» Exercise aim:
In the records below, some lines contain the word "evilhero". Copy each of them.

BEGIN Dataset content

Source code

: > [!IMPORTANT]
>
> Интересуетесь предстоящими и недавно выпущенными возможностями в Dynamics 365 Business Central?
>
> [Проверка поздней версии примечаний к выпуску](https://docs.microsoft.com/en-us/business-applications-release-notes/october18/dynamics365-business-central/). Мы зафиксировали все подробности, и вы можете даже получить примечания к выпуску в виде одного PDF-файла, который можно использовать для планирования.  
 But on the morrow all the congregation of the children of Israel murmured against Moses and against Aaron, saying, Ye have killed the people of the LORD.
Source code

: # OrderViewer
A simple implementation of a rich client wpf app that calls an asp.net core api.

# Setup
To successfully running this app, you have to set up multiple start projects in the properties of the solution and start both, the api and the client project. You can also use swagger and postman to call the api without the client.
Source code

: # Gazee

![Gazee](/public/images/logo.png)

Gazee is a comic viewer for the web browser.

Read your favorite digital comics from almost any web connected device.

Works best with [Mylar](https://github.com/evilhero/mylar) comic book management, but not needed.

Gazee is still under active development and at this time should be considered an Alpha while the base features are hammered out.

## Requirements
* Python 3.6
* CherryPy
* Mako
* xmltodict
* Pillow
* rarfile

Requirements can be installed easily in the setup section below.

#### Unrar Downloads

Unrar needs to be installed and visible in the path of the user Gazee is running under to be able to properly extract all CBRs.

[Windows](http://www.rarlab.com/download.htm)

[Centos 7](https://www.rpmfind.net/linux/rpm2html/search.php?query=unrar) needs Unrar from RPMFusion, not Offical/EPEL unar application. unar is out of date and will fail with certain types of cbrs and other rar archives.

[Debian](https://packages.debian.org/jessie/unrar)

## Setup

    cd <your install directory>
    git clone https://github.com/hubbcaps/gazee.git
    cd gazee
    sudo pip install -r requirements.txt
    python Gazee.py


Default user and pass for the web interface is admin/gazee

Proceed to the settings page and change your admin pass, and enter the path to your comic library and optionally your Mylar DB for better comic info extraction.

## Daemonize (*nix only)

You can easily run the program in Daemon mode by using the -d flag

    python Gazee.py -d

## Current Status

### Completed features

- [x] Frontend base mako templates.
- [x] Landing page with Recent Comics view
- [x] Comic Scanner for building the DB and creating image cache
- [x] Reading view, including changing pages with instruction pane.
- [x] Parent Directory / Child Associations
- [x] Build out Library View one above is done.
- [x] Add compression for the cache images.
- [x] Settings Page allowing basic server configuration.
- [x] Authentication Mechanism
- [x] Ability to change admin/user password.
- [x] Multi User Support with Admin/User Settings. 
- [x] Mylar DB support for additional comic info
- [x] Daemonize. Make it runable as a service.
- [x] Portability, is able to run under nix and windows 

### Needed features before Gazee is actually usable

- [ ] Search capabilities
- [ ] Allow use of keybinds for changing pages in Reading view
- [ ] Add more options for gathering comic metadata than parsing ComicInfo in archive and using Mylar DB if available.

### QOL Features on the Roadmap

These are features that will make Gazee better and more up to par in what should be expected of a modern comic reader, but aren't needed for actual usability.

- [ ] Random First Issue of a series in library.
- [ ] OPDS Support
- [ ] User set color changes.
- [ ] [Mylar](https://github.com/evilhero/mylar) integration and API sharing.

END Dataset content

» Exercise response:
Works best with [Mylar](https://github.com/evilhero/mylar) comic book management, but not needed.
- [ ] [Mylar](https://github.com/evilhero/mylar) integration and API sharing.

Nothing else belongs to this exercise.